* HOW TO COMPLETE THIS TASK
All lines containing the string "angajat" must be copied from the entries.
*** Opening of DATA EXTRACTS ***
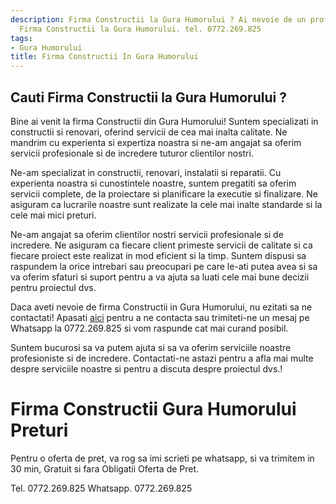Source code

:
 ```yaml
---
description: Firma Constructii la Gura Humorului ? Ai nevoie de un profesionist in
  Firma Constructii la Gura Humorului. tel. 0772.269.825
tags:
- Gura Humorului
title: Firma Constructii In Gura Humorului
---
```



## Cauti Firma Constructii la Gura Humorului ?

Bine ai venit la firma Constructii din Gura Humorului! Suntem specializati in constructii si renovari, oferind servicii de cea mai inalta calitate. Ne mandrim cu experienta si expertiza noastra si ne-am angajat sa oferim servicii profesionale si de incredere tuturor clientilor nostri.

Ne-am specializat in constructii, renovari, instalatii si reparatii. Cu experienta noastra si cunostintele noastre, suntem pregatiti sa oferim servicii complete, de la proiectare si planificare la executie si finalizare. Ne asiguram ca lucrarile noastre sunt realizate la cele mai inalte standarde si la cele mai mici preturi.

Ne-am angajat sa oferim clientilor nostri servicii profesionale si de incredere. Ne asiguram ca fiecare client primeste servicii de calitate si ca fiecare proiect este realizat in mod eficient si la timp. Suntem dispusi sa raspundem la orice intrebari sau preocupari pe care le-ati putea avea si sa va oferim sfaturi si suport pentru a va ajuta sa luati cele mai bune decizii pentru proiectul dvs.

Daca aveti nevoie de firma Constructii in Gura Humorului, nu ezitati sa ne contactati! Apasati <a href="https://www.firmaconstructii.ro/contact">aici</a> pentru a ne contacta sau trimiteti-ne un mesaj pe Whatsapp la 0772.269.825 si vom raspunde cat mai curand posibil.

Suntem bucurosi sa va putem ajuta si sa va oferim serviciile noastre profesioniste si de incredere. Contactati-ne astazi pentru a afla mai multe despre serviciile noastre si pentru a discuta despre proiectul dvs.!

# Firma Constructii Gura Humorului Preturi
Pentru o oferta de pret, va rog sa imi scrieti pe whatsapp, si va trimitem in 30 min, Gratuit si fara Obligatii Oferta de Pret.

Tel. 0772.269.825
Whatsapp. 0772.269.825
*** Close of DATA EXTRACTS ***
* EXERCISE ANSWER
Bine ai venit la firma Constructii din Gura Humorului! Suntem specializati in constructii si renovari, oferind servicii de cea mai inalta calitate. Ne mandrim cu experienta si expertiza noastra si ne-am angajat sa oferim servicii profesionale si de incredere tuturor clientilor nostri.
Ne-am angajat sa oferim clientilor nostri servicii profesionale si de incredere. Ne asiguram ca fiecare client primeste servicii de calitate si ca fiecare proiect este realizat in mod eficient si la timp. Suntem dispusi sa raspundem la orice intrebari sau preocupari pe care le-ati putea avea si sa va oferim sfaturi si suport pentru a va ajuta sa luati cele mai bune decizii pentru proiectul dvs.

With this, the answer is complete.